The Impact of the Serum Extraction Protocol on Metabolomic Profiling Using UPLC-MS/MS and FTIR Spectroscopy.

Biofluid metabolomics is a very appealing tool to increase the knowledge associated with pathophysiological mechanisms leading to better and new therapies and biomarkers for disease diagnosis and prognosis. However, due to the complex process of metabolome analysis, including the metabolome isolation method and the platform used to analyze it, there are diverse factors that affect metabolomics output. In the present work, the impact of two protocols to extract the serum metabolome, one using methanol and another using a mixture of methanol, acetonitrile, and water, was evaluated.
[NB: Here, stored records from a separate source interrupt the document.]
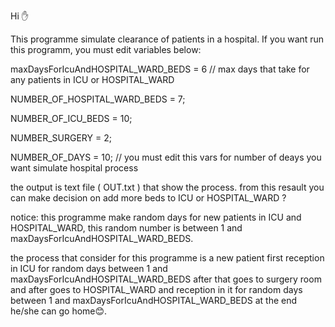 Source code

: Hi ✋

This programme simulate clearance of patients in a hospital.
If you want run this programm, you must edit variables below:

maxDaysForIcuAndHOSPITAL_WARD_BEDS = 6 // max days that take for any patients in ICU or HOSPITAL_WARD

NUMBER_OF_HOSPITAL_WARD_BEDS = 7;

NUMBER_OF_ICU_BEDS = 10;

NUMBER_SURGERY = 2;

NUMBER_OF_DAYS = 10; // you must edit this vars for number of deays you want simulate hospital process

the output is text file ( OUT.txt ) that show the process.
from this resault you can make decision on add more beds to ICU or HOSPITAL_WARD ?

notice:
this programme make random days for new patients in ICU and HOSPITAL_WARD, this random number is between 1 and maxDaysForIcuAndHOSPITAL_WARD_BEDS.

the process that consider for this programme is a new patient first reception in ICU for random days between 1 and maxDaysForIcuAndHOSPITAL_WARD_BEDS
after that goes to surgery room and after goes to HOSPITAL_WARD and reception in it for random days between 1 and maxDaysForIcuAndHOSPITAL_WARD_BEDS
at the end he/she can go home😊.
The metabolome was analyzed by ultraperformance liquid chromatography associated with tandem mass spectrometry (UPLC-MS/MS), based on reverse-phase and hydrophobic chromatographic separations, and Fourier transform infrared (FTIR) spectroscopy. The two extraction protocols of the metabolome were compared over the analytical platforms (UPLC-MS/MS and FTIR spectroscopy) concerning the number of features, the type of features, common features, and the reproducibility of extraction replicas and analytical replicas. The ability of the extraction protocols to predict the survivability of critically ill patients hospitalized at an intensive care unit was also evaluated. The FTIR spectroscopy platform was compared to the UPLC-MS/MS platform and, despite not identifying metabolites and consequently not contributing as much as UPLC-MS/MS in terms of information concerning metabolic information, it enabled the comparison of the two extraction protocols as well as the development of very good predictive models of patient's survivability, such as the UPLC-MS/MS platform. Furthermore, FTIR spectroscopy is based on much simpler procedures and is rapid, economic, and applicable in the high-throughput mode, i.e., enabling the simultaneous analysis of hundreds of samples in the microliter range in a couple of hours. Therefore, FTIR spectroscopy represents a very interesting complementary technique not only to optimize processes as the metabolome isolation but also for obtaining biomarkers such as those for disease prognosis.